A: Being an IB art teacher is like herding cats with blow torches. We’re all doing different things, and it could all be productive, and it could all be awesome, but we’re all doing things with sharp-pointed objects, or fire or knives, so it could go really bad really fast. I think cats with blow torches could probably make beautiful art, but you have to keep them in line. I absolutely love my job, but it is kind of like herding cats doing dangerous things.

Q: What’s the best thing about teaching art to your students?

A: We have so much fun. Probably one of the things I enjoy the most is whenever we discover something new, and there’s always that one kid that just loves it. Not everybody loves paper mache, but there’s that one kid that says, “Oh my gosh, I love paper mache more than life itself.” So finding that one art medium for each student makes all the difference. One medium can change their perspective on everything. I love being here for it.

Q: What are your favorite pieces of art you’ve created and why?
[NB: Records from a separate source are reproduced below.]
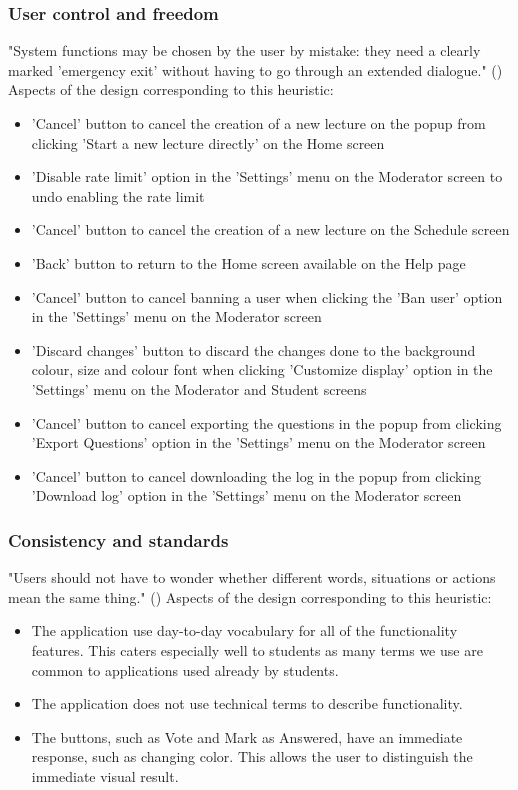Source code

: \documentclass{article}
\begin{document}
\subsubsection{User control and freedom\label{3rdheuristic}}
"System functions may be chosen by the user by mistake: they need a clearly marked 'emergency exit' without having to go through an extended dialogue." (\textcite{Nielsen1994})
Aspects of the design corresponding to this heuristic:
\begin{itemize}
\item 'Cancel' button to cancel the creation of a new lecture on the popup from clicking 'Start a new lecture directly' on the Home screen
\item 'Disable rate limit' option in the 'Settings' menu on the Moderator screen to undo enabling the rate limit
\item 'Cancel' button to cancel the creation of a new lecture on the Schedule screen
\item 'Back' button to return to the Home screen available on the Help page
\item 'Cancel' button to cancel banning a user when clicking the 'Ban user' option in the 'Settings' menu on the Moderator screen
\item 'Discard changes' button to discard the changes done to the background colour, size and colour font when clicking 'Customize display' option in the 'Settings' menu on the Moderator and Student screens
\item 'Cancel' button to cancel exporting the questions in the popup from clicking 'Export Questions' option in the 'Settings' menu on the Moderator screen
\item 'Cancel' button to cancel downloading the log in the popup from clicking 'Download log' option in the 'Settings' menu on the Moderator screen
\end{itemize}

\subsubsection{Consistency and standards\label{4thheuristic}}
"Users should not have to wonder whether different words, situations or actions mean the same thing." (\textcite{Nielsen1994})
Aspects of the design corresponding to this heuristic:
\begin{itemize}
\item The application use day-to-day vocabulary for all of the functionality features. This caters especially well to students as many terms we use are common to applications used already by students. 
\item The application does not use technical terms to describe functionality. 
\item The buttons, such as Vote and Mark as Answered, have an immediate response, such as changing color. This allows the user to distinguish the immediate visual result. 
\end{itemize}
\end{document}
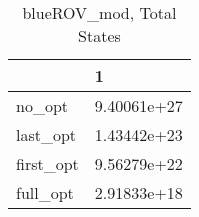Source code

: \begin{table}
\caption{blueROV\_mod, Total States}
\label{blueROV_mod_total}
\begin{tabular}{ll}
\toprule
 & 1 \\
\midrule
no\_opt & 9.40061e+27 \\
last\_opt & 1.43442e+23 \\
first\_opt & 9.56279e+22 \\
full\_opt & 2.91833e+18 \\
\bottomrule
\end{tabular}
\end{table}
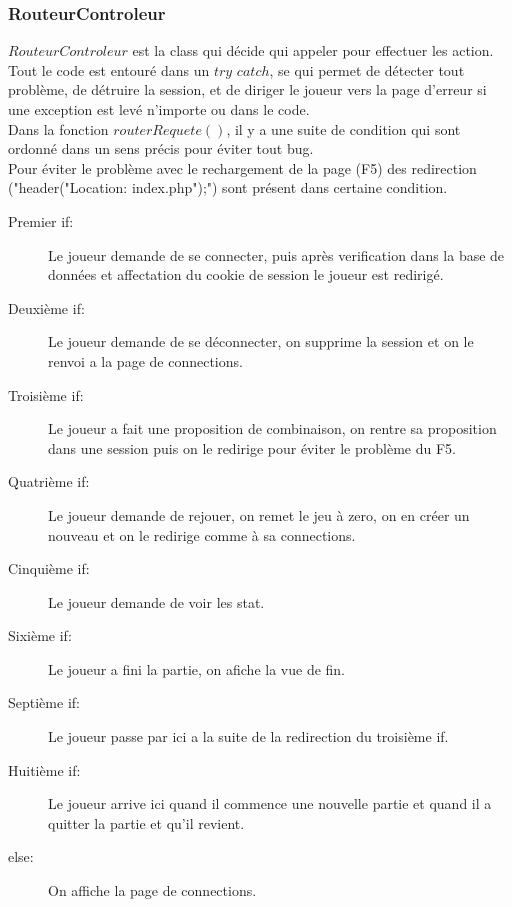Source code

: \documentclass{article}
\begin{document}
        \subsubsection{RouteurControleur}\label{RouteurControleur}
        $RouteurControleur$ est la class qui décide qui appeler pour effectuer les action.\\
        Tout le code est entouré dans un $try$ $catch$, se qui permet de détecter tout problème, de détruire la session, et de diriger le joueur vers la page d'erreur si une exception est levé n'importe ou dans le code.\\
        Dans la fonction $routerRequete()$, il y a une suite de condition qui sont ordonné dans un sens précis pour éviter tout bug.\\
        Pour éviter le problème avec le rechargement de la page (F5) des redirection ("header("Location: index.php");") sont présent dans certaine condition.
        \begin{description}
            \item[Premier if:] Le joueur demande de se connecter, puis après verification dans la base de données et affectation du cookie de session le joueur est redirigé.
            \item[Deuxième if:] Le joueur demande de se déconnecter, on supprime la session et on le renvoi a la page de connections.
            \item[Troisième if:] Le joueur a fait une proposition de combinaison, on rentre sa proposition dans une session puis on le redirige pour éviter le problème du F5.
            \item[Quatrième if:] Le joueur demande de rejouer, on remet le jeu à zero, on en créer un nouveau et on le redirige comme à sa connections.
            \item[Cinquième if:] Le joueur demande de voir les stat.
            \item[Sixième if:] Le joueur a fini la partie, on afiche la vue de fin.
            \item[Septième if:] Le joueur passe par ici a la suite de la redirection du troisième if.
            \item[Huitième if:] Le joueur arrive ici quand il commence une nouvelle partie et quand il a quitter la partie et qu'il revient.
            \item[else:] On affiche la page de connections.
        \end{description}
        
\end{document}
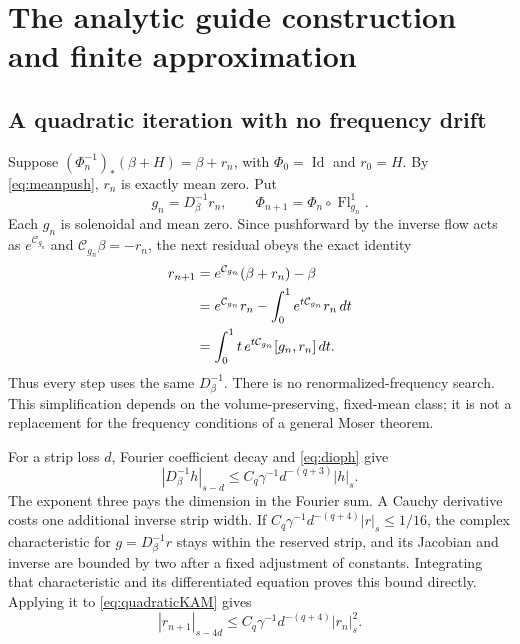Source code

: \documentclass[11pt,a4paper]{amsart}
\theoremstyle{definition}
\theoremstyle{remark}
\numberwithin{equation}{section}
\newcommand{\Ccal}{\mathcal C}
\newcommand{\Flow}{\operatorname{Fl}}
\newcommand{\push}[1]{(#1)_*}
\DeclareMathOperator{\Id}{Id}
\begin{document}
\section{The analytic guide construction and finite approximation}\label{app:analytic}

\subsection{A quadratic iteration with no frequency drift}
Suppose $\push{\Phi_n^{-1}}(\beta+H)=\beta+r_n$, with $\Phi_0=\Id$ and $r_0=H$. By \eqref{eq:meanpush}, $r_n$ is exactly mean zero. Put
\[
 g_n=D_\beta^{-1}r_n,\qquad
 \Phi_{n+1}=\Phi_n\circ\Flow_{g_n}^1.
\]
Each $g_n$ is solenoidal and mean zero. Since pushforward by the inverse flow acts as $e^{\Ccal_{g_n}}$ and $\Ccal_{g_n}\beta=-r_n$, the next residual obeys the exact identity
\begin{align}
 r_{n+1}
 &=e^{\Ccal_{g_n}}(\beta+r_n)-\beta\notag\\
 &=e^{\Ccal_{g_n}}r_n-\int_0^1e^{t\Ccal_{g_n}}r_n\,dt\notag\\
 &=\int_0^1t\,e^{t\Ccal_{g_n}}[g_n,r_n]\,dt.\label{eq:quadraticKAM}
\end{align}
Thus every step uses the same $D_\beta^{-1}$. There is no renormalized-frequency search. This simplification depends on the volume-preserving, fixed-mean class; it is not a replacement for the frequency conditions of a general Moser theorem.

For a strip loss $d$, Fourier coefficient decay and \eqref{eq:dioph} give
\begin{equation}\label{eq:homologicalstrip}
 |D_\beta^{-1}h|_{s-d}
 \le C_q\gamma^{-1}d^{-(q+3)}|h|_s.
\end{equation}
The exponent three pays the dimension in the Fourier sum. A Cauchy derivative costs one additional inverse strip width. If
$C_q\gamma^{-1}d^{-(q+4)}|r|_s\le1/16$, the complex characteristic for $g=D_\beta^{-1}r$ stays within the reserved strip, and its Jacobian and inverse are bounded by two after a fixed adjustment of constants. Integrating that characteristic and its differentiated equation proves this bound directly. Applying it to \eqref{eq:quadraticKAM} gives
\begin{equation}\label{eq:KAMrecurrence}
 |r_{n+1}|_{s-4d}
 \le C_q\gamma^{-1}d^{-(q+4)}|r_n|_s^2.
\end{equation}
\end{document}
A: I have a very large three foot by four foot oil painting of a heron that I did last summer. We actually critiqued it in class. I love that piece; it’s my favorite. It’s very personal; it’s big, it’s rough, [and] it’s absolutely gorgeous. Right now actually, my current motif involves birds and symbolism, and taking birds out of the context of their literary symbolism. For example, the Albatross has a history of being a good omen, but when it is no longer living, it is perceived as a bad omen. So taking this out of their context and using them for story-telling purposes. It sounds really strange and bizarre, but it does have a purpose and a meaning behind it.